Pastor's Page
By Fr. George Welzbacher
  
April 6, 2008

    Looking for had news on the morality front? Today you don't have to look very far. Take for example the March 12th issue of the New York Times, which gave front-page publicity to the findings of a recent study conducted by the Centers for Disease Control, an agency of our federal government. The study, entitled The National Health and Nutrition Examination Survey, concluded that, though the over-all national average is somewhat skewed because of extremely heavy infection rates in certain groups, in the age group 14 to 19 on the average one in four of America's girls and young women is infected with at least one sexually transmitted disease.

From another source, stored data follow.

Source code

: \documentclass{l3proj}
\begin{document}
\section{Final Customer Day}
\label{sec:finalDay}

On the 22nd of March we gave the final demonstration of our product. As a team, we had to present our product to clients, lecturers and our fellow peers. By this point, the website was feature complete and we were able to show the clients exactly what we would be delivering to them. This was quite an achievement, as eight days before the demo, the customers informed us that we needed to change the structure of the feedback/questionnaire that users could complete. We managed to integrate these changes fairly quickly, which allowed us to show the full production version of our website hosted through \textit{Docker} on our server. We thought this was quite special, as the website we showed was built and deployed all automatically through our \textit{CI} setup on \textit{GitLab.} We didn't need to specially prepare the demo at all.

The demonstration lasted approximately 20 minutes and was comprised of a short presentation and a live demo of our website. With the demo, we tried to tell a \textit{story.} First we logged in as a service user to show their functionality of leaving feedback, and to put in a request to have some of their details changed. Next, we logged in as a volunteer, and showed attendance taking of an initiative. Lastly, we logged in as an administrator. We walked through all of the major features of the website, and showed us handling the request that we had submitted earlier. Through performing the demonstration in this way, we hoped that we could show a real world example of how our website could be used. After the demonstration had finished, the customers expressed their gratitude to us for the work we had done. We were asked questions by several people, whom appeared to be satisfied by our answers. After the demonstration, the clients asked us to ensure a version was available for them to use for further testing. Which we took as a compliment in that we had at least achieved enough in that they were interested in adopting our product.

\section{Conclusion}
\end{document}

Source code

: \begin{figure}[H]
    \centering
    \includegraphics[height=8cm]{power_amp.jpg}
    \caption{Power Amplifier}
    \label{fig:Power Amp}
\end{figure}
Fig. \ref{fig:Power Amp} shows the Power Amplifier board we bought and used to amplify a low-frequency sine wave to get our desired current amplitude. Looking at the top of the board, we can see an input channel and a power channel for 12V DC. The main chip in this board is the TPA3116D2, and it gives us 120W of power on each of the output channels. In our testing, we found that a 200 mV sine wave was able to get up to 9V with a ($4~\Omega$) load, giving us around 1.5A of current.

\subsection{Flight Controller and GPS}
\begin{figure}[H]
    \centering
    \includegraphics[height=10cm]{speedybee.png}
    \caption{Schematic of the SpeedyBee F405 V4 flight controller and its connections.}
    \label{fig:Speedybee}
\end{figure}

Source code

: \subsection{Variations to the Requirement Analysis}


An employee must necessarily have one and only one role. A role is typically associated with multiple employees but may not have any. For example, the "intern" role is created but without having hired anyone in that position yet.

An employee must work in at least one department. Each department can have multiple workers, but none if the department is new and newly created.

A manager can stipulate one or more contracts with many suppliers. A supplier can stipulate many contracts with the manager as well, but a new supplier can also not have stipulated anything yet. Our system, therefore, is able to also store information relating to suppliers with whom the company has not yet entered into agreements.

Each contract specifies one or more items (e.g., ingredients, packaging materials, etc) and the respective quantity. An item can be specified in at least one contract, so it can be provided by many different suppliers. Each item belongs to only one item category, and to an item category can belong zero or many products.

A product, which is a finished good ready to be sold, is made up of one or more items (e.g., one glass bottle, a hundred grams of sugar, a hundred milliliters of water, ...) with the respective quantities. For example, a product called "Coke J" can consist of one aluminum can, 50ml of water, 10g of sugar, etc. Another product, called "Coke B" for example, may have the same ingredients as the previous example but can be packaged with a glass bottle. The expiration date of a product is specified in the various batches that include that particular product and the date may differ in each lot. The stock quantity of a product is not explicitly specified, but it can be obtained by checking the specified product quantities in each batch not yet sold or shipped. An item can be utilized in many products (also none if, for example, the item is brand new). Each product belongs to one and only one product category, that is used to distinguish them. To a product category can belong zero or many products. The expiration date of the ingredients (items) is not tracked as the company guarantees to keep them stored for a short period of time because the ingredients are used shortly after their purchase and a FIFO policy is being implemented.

And among the infected some 15 percent had more than one such disease.  Narrowing the focus to Minnesota, another bad news bulletin recently announced that the Minnesota House of Representatives has passed a bill that would subsidize the use and destruction of human embryos for scientific research. This is the Kahn-Cohen bill.  Shifting one's gaze overseas, one might take note of a meeting on March 7th between Pope Benedict and Jean-Claude Juncker, the Prime Minister of nominally Catholic Luxembourg. Pope Benedict expressed regret that Mr. Juncker's political party, the Christian Social Democratic Party, had failed in its effort to block passage of legislation by Luxembourg's parliament to legalize euthanasia for those judged by "experts' to be terminally ill.   In taking such action Luxembourg's parliament was following in the footsteps of its next door neighbor The Netherlands, which legalized euthanasia in 2002 (thus giving legal cover to what had been defacto the practice for years.)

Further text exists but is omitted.